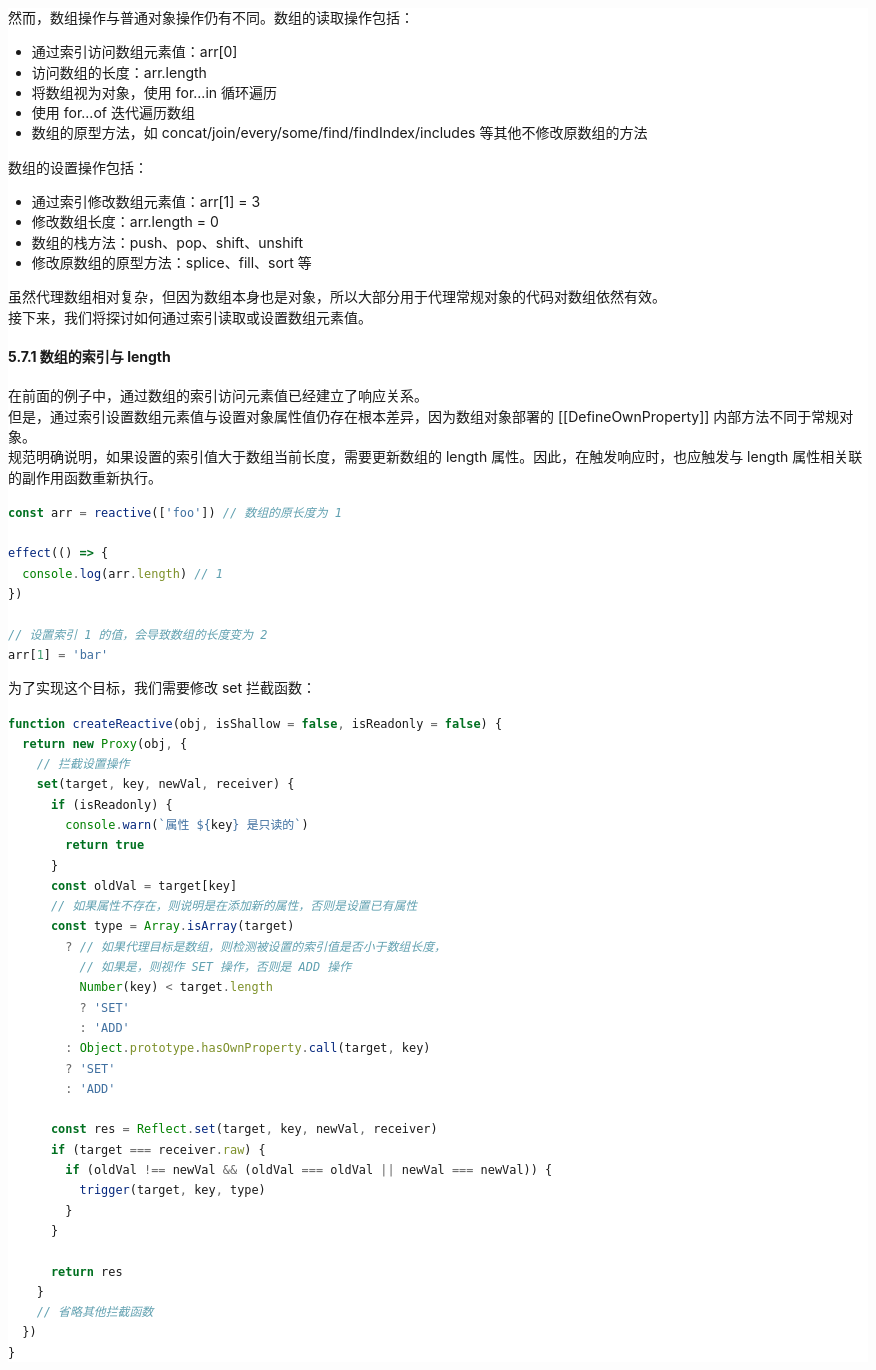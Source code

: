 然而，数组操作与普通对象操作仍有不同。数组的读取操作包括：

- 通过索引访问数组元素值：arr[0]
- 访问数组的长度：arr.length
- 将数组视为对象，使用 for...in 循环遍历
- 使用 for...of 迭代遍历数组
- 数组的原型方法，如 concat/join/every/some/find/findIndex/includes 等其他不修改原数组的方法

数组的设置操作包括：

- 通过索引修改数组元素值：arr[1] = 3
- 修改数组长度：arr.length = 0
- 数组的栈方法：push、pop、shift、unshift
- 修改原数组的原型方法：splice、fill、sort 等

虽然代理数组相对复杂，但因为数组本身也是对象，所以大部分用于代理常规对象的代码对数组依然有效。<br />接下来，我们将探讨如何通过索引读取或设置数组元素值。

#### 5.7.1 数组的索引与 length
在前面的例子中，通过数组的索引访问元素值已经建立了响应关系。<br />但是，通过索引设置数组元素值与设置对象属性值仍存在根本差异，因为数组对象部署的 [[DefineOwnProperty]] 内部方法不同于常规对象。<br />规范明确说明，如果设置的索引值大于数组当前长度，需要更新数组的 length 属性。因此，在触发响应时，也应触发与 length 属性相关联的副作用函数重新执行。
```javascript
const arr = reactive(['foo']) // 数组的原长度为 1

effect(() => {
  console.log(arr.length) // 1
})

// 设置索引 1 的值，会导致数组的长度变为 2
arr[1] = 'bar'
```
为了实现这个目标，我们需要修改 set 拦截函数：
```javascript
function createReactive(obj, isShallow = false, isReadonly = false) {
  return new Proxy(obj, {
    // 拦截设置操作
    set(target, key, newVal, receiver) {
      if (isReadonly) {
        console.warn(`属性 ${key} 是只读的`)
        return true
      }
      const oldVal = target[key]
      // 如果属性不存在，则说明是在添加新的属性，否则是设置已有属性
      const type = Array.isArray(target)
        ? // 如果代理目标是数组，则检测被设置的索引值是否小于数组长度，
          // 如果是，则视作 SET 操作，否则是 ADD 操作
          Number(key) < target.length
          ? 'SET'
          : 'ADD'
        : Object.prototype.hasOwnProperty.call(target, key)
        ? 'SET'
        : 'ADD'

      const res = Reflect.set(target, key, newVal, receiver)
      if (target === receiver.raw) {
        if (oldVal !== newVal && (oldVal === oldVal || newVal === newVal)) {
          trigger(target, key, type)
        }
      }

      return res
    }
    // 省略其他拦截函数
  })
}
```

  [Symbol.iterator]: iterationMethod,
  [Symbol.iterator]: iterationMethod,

--*--

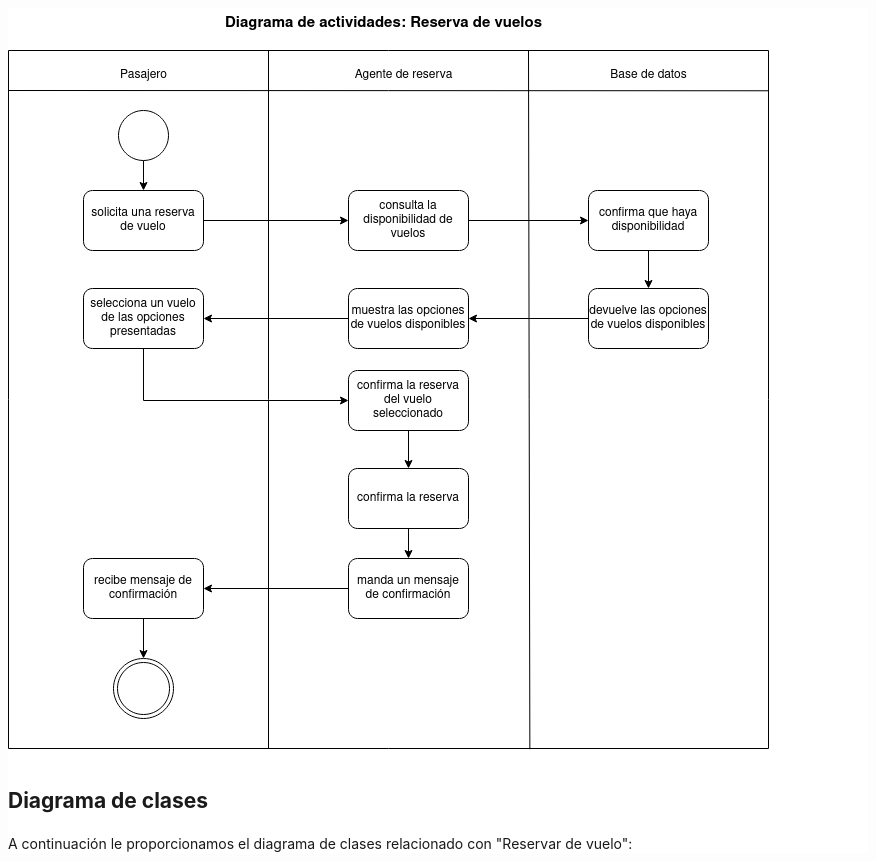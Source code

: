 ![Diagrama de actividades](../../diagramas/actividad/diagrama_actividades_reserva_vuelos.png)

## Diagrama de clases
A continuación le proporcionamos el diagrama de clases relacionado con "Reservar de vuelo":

--*--

Exercise directions: Write out only the lines that run from the line containing "- 通过索引修改数组元素值：arr[1] = 3" through the line containing "#### 5.7.1 数组的索引与 length", both included, exactly as they appear above.

Written response:
- 通过索引修改数组元素值：arr[1] = 3
- 修改数组长度：arr.length = 0
- 数组的栈方法：push、pop、shift、unshift
- 修改原数组的原型方法：splice、fill、sort 等

虽然代理数组相对复杂，但因为数组本身也是对象，所以大部分用于代理常规对象的代码对数组依然有效。<br />接下来，我们将探讨如何通过索引读取或设置数组元素值。

#### 5.7.1 数组的索引与 length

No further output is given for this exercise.